Rust std::thread on GPU: A Performance Trap or a Real Breakthrough?
VectorWare recently announced: Rust's std::thread now runs on the GPU. The marketing claims are predictable: "bridges the gap," "unlocks the ecosystem," "normal Rust." These claims are familiar. Easier GPU code is always tempting, but the execution model is where it breaks. With std::thread on a GPU, performance is the first casualty.
GPU programming operates on a fundamentally different paradigm. CPUs start with one thread, then explicitly spawn more, managing concurrency. GPUs launch a kernel that runs thousands of times in parallel, inherently concurrent. Consider CUDA C __global__ void scale or Rust's pub unsafe extern "ptx-kernel" fn scale. This traditional model forces unsafe Rust, raw pointers, and a constant challenge with Rust's ownership model, which was built for CPU execution. Porting existing Rust libraries becomes a mess.
VectorWare's strategy is to make the GPU behave more like a CPU, specifically for std::thread. They previously demonstrated async/await on GPU. However, std::thread is the real target, as it underpins rayon, tokio, and much of the Rust parallelism ecosystem. The core idea: map each std::thread to a GPU warp.
Mapping each std::thread to a GPU warp is a deliberate choice. GPU "lanes"—the individual threads within a warp—are too primitive. They lack independent program counters and stacks, advancing in lockstep. Mapping std::thread to a lane would break Rust's thread semantics and cause brutal performance hits from divergence, serializing different code paths within a warp.
VectorWare's insight: warps do have independent program counters and register files. They can execute independently, much like CPU threads. The kernel doesn't need full concurrency from the start. It begins with a single active warp (Warp 0) running main, with other warps waking on demand. This extends Rust's safety guarantees, borrow checker, and lifetime rules directly to GPU code.
The underlying model looks like this:
This approach supports thread::current() (returning a warp ID), thread::sleep() (using nanosleep), thread::yield_now(), and all standard builder patterns. While currently for NVIDIA GPUs, the concept should adapt to other architectures with subgroups or wavefronts.

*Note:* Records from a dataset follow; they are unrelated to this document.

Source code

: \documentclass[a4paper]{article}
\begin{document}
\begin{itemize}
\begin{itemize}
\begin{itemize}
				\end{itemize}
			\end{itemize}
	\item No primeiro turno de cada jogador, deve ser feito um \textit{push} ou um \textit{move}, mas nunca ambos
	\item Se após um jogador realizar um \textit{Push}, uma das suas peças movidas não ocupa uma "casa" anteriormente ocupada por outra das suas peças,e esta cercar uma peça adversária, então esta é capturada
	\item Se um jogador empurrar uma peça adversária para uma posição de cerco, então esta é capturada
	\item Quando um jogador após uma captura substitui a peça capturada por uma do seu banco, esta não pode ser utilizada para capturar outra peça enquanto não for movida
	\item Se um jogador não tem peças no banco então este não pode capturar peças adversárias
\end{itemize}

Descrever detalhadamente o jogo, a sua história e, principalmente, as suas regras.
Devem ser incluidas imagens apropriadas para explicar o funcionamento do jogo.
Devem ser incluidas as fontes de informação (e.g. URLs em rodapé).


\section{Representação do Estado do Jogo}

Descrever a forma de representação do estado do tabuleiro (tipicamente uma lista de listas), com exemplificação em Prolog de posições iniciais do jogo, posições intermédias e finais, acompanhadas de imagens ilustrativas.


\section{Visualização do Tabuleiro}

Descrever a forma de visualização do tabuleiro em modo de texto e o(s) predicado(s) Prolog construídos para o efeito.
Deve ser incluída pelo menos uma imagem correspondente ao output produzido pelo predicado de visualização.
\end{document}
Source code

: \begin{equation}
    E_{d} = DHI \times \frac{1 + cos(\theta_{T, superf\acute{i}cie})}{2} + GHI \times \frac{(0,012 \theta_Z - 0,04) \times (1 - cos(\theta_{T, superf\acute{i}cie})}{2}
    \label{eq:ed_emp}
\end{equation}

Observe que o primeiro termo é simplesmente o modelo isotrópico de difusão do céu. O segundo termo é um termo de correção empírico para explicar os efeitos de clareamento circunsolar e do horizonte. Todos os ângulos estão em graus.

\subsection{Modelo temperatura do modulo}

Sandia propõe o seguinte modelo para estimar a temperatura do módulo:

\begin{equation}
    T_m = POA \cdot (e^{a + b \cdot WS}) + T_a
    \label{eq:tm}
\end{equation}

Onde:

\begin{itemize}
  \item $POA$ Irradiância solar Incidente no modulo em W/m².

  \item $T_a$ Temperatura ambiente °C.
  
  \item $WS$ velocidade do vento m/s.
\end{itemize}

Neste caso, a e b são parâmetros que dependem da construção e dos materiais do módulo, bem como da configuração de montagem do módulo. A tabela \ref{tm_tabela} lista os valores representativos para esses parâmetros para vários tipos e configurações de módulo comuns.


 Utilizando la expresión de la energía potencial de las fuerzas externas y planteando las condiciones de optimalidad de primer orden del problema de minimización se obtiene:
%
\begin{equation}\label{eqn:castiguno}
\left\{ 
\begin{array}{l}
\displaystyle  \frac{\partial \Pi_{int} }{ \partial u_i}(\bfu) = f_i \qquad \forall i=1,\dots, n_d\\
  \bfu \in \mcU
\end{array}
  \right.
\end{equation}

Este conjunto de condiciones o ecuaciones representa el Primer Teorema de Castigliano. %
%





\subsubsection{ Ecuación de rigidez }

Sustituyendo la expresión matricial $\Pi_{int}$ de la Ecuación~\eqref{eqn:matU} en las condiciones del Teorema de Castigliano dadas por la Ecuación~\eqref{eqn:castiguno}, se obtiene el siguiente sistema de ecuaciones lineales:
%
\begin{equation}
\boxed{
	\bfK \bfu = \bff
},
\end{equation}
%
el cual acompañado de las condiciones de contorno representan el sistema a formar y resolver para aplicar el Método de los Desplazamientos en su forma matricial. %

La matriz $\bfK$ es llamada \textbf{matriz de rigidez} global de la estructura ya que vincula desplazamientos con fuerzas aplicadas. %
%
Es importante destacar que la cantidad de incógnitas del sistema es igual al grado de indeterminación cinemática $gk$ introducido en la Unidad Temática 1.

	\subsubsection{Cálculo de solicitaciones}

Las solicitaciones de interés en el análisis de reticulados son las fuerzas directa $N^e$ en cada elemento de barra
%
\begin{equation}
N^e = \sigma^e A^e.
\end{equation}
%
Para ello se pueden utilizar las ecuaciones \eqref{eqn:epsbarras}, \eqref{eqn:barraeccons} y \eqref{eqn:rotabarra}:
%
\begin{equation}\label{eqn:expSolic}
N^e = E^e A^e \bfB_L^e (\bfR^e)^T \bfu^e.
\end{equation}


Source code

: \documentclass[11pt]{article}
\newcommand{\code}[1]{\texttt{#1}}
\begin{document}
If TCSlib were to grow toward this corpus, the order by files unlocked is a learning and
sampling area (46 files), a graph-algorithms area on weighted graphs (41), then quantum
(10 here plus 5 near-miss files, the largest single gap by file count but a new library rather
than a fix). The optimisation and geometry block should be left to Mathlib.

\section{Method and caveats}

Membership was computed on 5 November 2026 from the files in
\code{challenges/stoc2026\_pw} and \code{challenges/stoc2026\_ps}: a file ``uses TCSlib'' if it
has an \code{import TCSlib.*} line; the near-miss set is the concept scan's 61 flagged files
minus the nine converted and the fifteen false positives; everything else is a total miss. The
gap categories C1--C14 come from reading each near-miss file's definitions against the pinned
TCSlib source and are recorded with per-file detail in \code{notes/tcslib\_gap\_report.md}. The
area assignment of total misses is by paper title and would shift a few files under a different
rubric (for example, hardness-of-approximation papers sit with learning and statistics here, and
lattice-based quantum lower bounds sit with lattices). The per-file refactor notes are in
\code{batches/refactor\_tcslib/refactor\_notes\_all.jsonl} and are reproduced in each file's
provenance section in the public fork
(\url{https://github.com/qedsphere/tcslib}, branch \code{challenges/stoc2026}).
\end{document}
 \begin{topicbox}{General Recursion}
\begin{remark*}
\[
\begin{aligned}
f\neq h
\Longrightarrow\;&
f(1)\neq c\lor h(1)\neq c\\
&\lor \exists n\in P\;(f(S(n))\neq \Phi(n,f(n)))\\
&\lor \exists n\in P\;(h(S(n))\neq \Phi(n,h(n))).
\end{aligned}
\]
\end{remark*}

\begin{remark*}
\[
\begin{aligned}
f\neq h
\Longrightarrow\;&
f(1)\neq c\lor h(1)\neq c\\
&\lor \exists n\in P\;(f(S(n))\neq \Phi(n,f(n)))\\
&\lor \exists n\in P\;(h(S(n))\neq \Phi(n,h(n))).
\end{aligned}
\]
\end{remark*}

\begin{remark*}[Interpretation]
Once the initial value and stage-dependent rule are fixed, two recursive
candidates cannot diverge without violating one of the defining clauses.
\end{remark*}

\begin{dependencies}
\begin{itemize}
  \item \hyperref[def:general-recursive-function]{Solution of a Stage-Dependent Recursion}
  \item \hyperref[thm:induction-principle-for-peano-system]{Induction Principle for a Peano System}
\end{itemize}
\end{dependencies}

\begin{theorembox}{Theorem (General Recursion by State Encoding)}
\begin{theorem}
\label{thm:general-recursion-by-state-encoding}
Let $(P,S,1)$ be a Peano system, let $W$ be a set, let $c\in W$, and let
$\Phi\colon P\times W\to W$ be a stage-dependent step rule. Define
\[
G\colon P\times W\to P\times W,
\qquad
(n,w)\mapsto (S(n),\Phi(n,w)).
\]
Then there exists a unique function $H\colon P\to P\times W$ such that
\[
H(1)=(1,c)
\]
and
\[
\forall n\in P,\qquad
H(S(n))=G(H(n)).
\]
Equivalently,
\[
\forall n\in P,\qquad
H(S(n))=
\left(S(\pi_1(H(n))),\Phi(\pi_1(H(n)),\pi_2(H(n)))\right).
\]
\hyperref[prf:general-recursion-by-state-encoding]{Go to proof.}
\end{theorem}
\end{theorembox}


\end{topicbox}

The proposed benefits are significant: abstraction, no explicit GPU concepts, divergence prevention (each thread/warp runs a single closure), Rust safety, and ecosystem compatibility. On paper, this sounds ideal; however, a critical flaw emerges.
The Cost of Abstraction
The skepticism surrounding this approach is justified. While Rust's safety and developer experience on GPU are appealing, the performance implications of this "Warp-as-Thread" model present a stark performance reality.
Finite Resources
Warps are a finite resource. You cannot thread::spawn() indefinitely. std::thread::available_parallelism() reports warp count, but exceeding this limit will halt or crash your program. This differs from CPU threads, which the OS can swap.
Synchronization Overhead
GPU synchronization primitives (mutexes, condition variables) are far more expensive than on a CPU. They decimate occupancy and throughput. std::thread code relying on shared state and locks will incur massive slowdowns. (The complexities of efficient GPU mutexes are often underestimated).
Underutilization
The critical flaw lies in underutilization: each std::thread consumes an entire warp. If your spawned closure uses only a few lanes or has a short workload, you waste hardware. For simple data-parallel tasks, this is a terrible trade-off. Traditional kernels pack lanes efficiently. This model sacrifices raw throughput for programming convenience.
Idle Warp Consumption
Unassigned warps still consume hardware resources while idle, a cost that is not negligible.
Memory Constraints
Stack memory for these threads draws from constrained GPU memory. Deep call stacks or excessive concurrent threads will quickly exhaust memory. Default CUDA stack sizes often require manual adjustment, even for kernels. Now, consider every std::thread demanding its own stack.
This approach is not a universal solution. It's a specialized tool, useful only in narrow contexts. If your goal is porting a complex CPU-centric library that relies on std::thread for irregular parallelism, or if developer experience and Rust's safety are your absolute top priorities, this might be a win. You gain the borrow checker and ecosystem compatibility. However, for heavy data-parallel work—matrix multiplication, image processing, anything requiring thousands of identical operations—stick to the traditional kernel model. The performance penalty for naively porting CPU-style std::thread code to the GPU will be brutal. You'll leave a significant portion of your GPU's potential on the table.
While the mainstream narrative emphasizes "bridging the gap," this abstraction comes with a significant performance cost. You still need to understand the underlying hardware. This isn't about making GPUs "just another Rust platform" by ignoring their architecture. It's about adding an abstraction layer. That layer comes with a cost, which many workloads may find prohibitive.